Work item
Show every line from the data below that includes "have".
^^^^^^^^
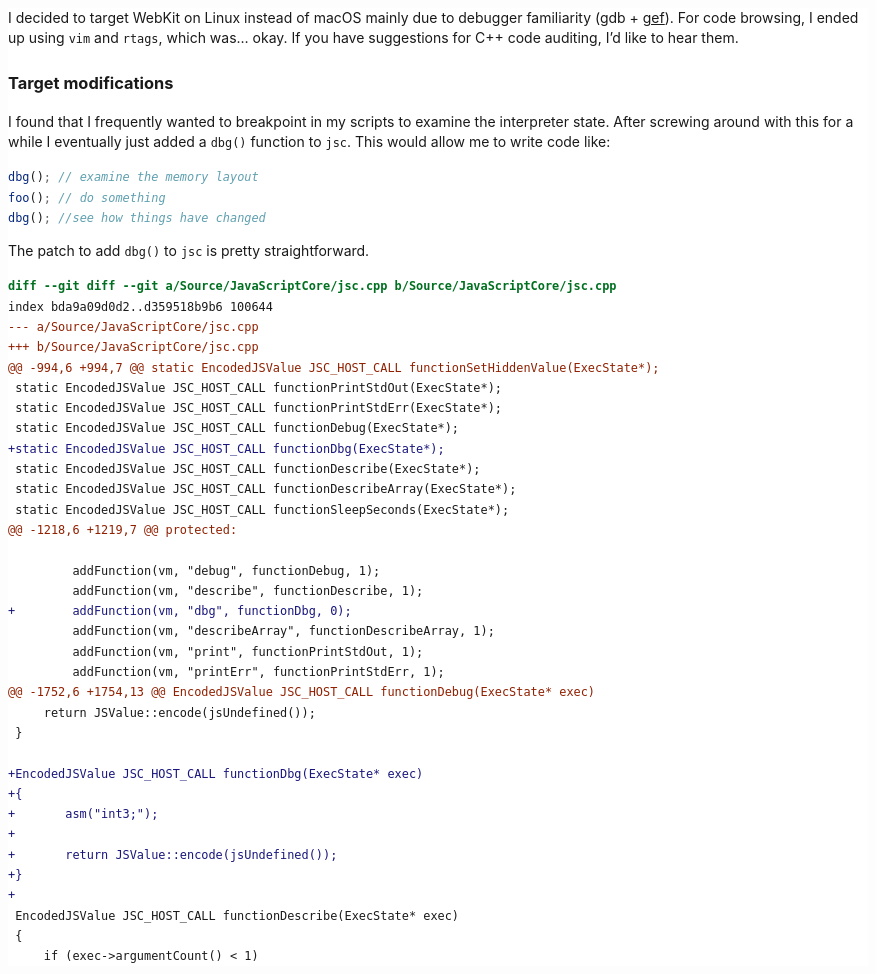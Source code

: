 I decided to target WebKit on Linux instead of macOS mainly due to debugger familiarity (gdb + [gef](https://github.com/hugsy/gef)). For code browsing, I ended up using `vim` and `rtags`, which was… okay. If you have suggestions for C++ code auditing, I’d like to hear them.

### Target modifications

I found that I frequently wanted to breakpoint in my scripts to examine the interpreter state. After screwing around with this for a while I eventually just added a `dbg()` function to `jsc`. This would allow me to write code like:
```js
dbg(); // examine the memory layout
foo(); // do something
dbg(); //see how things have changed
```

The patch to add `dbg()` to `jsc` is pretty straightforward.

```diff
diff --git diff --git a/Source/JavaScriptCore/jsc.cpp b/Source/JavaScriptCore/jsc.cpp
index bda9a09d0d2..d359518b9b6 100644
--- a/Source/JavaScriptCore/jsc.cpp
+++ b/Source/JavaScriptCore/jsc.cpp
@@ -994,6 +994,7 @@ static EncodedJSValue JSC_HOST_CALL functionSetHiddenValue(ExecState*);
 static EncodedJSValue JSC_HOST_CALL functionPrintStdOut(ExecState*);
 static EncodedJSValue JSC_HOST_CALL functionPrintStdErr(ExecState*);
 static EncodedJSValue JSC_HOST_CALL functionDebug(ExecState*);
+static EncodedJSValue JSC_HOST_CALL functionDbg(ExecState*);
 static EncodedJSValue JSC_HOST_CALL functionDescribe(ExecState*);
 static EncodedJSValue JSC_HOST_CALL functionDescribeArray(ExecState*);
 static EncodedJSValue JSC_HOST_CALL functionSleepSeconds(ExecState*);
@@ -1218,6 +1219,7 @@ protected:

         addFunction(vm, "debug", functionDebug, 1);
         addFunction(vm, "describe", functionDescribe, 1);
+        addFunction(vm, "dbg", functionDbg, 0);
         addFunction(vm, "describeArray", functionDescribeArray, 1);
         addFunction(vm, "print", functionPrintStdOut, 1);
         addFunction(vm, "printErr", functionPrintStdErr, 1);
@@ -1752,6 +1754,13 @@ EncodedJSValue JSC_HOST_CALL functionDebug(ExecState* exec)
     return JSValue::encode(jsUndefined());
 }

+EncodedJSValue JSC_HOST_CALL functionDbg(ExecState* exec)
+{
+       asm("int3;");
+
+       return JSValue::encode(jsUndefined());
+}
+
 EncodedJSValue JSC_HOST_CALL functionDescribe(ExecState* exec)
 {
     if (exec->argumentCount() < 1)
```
^^^^^^^^
Result of the task
: I decided to target WebKit on Linux instead of macOS mainly due to debugger familiarity (gdb + [gef](https://github.com/hugsy/gef)). For code browsing, I ended up using `vim` and `rtags`, which was… okay. If you have suggestions for C++ code auditing, I’d like to hear them.
dbg(); //see how things have changed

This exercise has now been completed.